Lejos de las oficinas y las gestiones, Roberto Carlos López García preserva espacios para su vida personal, que siempre ha estado intrínsecamente ligada a su servicio público. Sigue viviendo en su querido barrio de Prados Verdes, donde los vecinos lo saludan y a veces lo regañan amistosamente por gestiones pendientes.

“Gozo de una simpatía porque mi mamá es un buen ser humano”, reconoce, atribuyendo parte del cariño recibido al capital social sembrado por su madre. En sus tiempos libres, mantiene viva la pasión futbolera con una cascarita los jueves por la noche, y ha cultivado el hábito de la lectura, especialmente de historia, acompañada de “una copita de mezcal” que, bromea, “abre el pensamiento”. En la cocina, encuentra otro terreno para la experimentación y el desafío, aunque con resultados mixtos. Se declara especialista en barbacoa, pero la morisqueta, ese “postre michoacano”, se le ha convertido en una obsesión fallida. “Desde el 2017 he intentado… siempre o me queda muy aguado o me queda muy seco”, confiesa entre risas, resignado a haberse convertido, en el proceso, en un experto del arroz con leche.
Su mayor admiración, sin embargo, no está en los libros de historia ni en las recetas, sino en casa: “Mi madre. Porque es una persona que fue luchadora… que viene de la cultura del esfuerzo… si hoy es complejo ser jefa de familia, imaginemos hace cuarenta años”.
Mirando hacia el futuro y reflexionando sobre las necesidades de su estado, Roberto Carlos López García participa en la dinámica de “La llave mágica”, por lo que señala que si la tuviera le abriría a Michoacán la cultura de la paz.

“Si nos armonizamos entre nosotros, si construimos la cultura de la paz, podemos provocar sinergia y equipo”, sostiene, convencido de que la solidaridad, característica del michoacano, es la base para el desarrollo económico y la estabilidad social.
Su trayecto, desde aquel niño que corría entre las calles polvorientas de Prados Verdes hasta el funcionario que hoy diseña políticas para el campo moreliano, es un testimonio de constancia, aprendizaje continuo y una fe inquebrantable en el poder de la organización comunitaria.

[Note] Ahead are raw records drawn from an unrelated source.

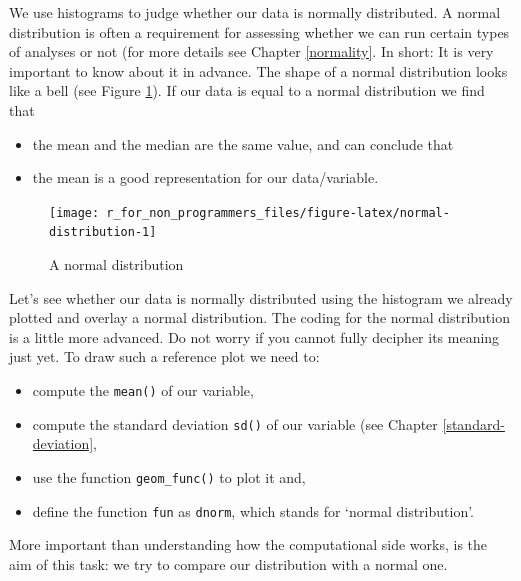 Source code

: \documentclass[
]{book}
\begin{document}
We use histograms to judge whether our data is normally distributed. A normal distribution is often a requirement for assessing whether we can run certain types of analyses or not (for more details see Chapter \ref{normality}. In short: It is very important to know about it in advance. The shape of a normal distribution looks like a bell (see Figure \ref{fig:normal-distribution}). If our data is equal to a normal distribution we find that

\begin{itemize}
\item
  the mean and the median are the same value, and can conclude that
\item
  the mean is a good representation for our data/variable.
\end{itemize}

\begin{figure}

{\centering \texttt{[image: r\_for\_non\_programmers\_files/figure-latex/normal-distribution-1]} 

}

\caption{A normal distribution}\label{fig:normal-distribution}
\end{figure}

Let's see whether our data is normally distributed using the histogram we already plotted and overlay a normal distribution. The coding for the normal distribution is a little more advanced. Do not worry if you cannot fully decipher its meaning just yet. To draw such a reference plot we need to:

\begin{itemize}
\item
  compute the \texttt{mean()} of our variable,
\item
  compute the standard deviation \texttt{sd()} of our variable (see Chapter \ref{standard-deviation},
\item
  use the function \texttt{geom\_func()} to plot it and,
\item
  define the function \texttt{fun} as \texttt{dnorm}, which stands for `normal distribution'.
\end{itemize}

More important than understanding how the computational side works, is the aim of this task: we try to compare our distribution with a normal one.
\end{document}
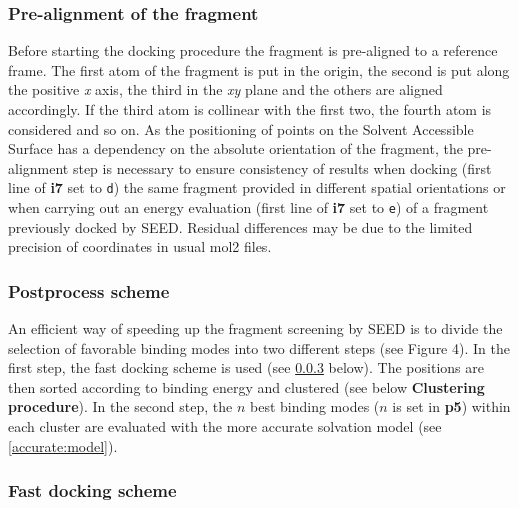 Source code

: \documentclass[a4paper,12pt,titlepage]{article}
\begin{document}
\subsubsection{Pre-alignment of the fragment} %
Before starting the docking procedure the fragment 
is pre-aligned to a reference frame. The first atom of the fragment is put in the origin, the second is put along the positive \textit{x} axis, the third in the \textit{xy} plane and the others are aligned accordingly. If the third atom is collinear with the first two, the fourth atom is considered and so on. As the positioning of points on the Solvent Accessible Surface has a dependency on the absolute orientation of the fragment, the pre-alignment step is necessary to ensure consistency of results when docking (first line of \textbf{i7} set to \texttt{d}) the same fragment provided in different spatial orientations or when carrying out an energy evaluation (first line of \textbf{i7} set to \texttt{e}) of a fragment previously docked by SEED. Residual differences may be due to the limited precision of coordinates in usual mol2 files.

\subsubsection{Postprocess scheme}
\label{sssec:Post}

An efficient way of speeding up the fragment screening by SEED is to divide the selection of favorable 
binding modes into two different steps (see Figure 4). In the first step, the fast docking scheme 
is used (see \ref{sssec:fastdock} below). The positions are then sorted according to binding energy 
and clustered (see below {\bf Clustering procedure}). 
In the second step, the $n$ best binding modes ($n$ is set in {\bf p5}) within each cluster are 
evaluated with the more accurate solvation model (see \ref{accurate:model}).

\subsubsection{Fast docking scheme}
\label{sssec:fastdock}
\end{document}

Roberto Carlos López García no es un político de discursos grandilocuentes, sino de obras concretas; no un burócrata distante, sino un vecino más que entiende que el verdadero desarrollo empieza por escuchar, organizar y servir, siempre con los pies firmemente plantados en la tierra que lo vio nacer y a la que ha dedicado su vida.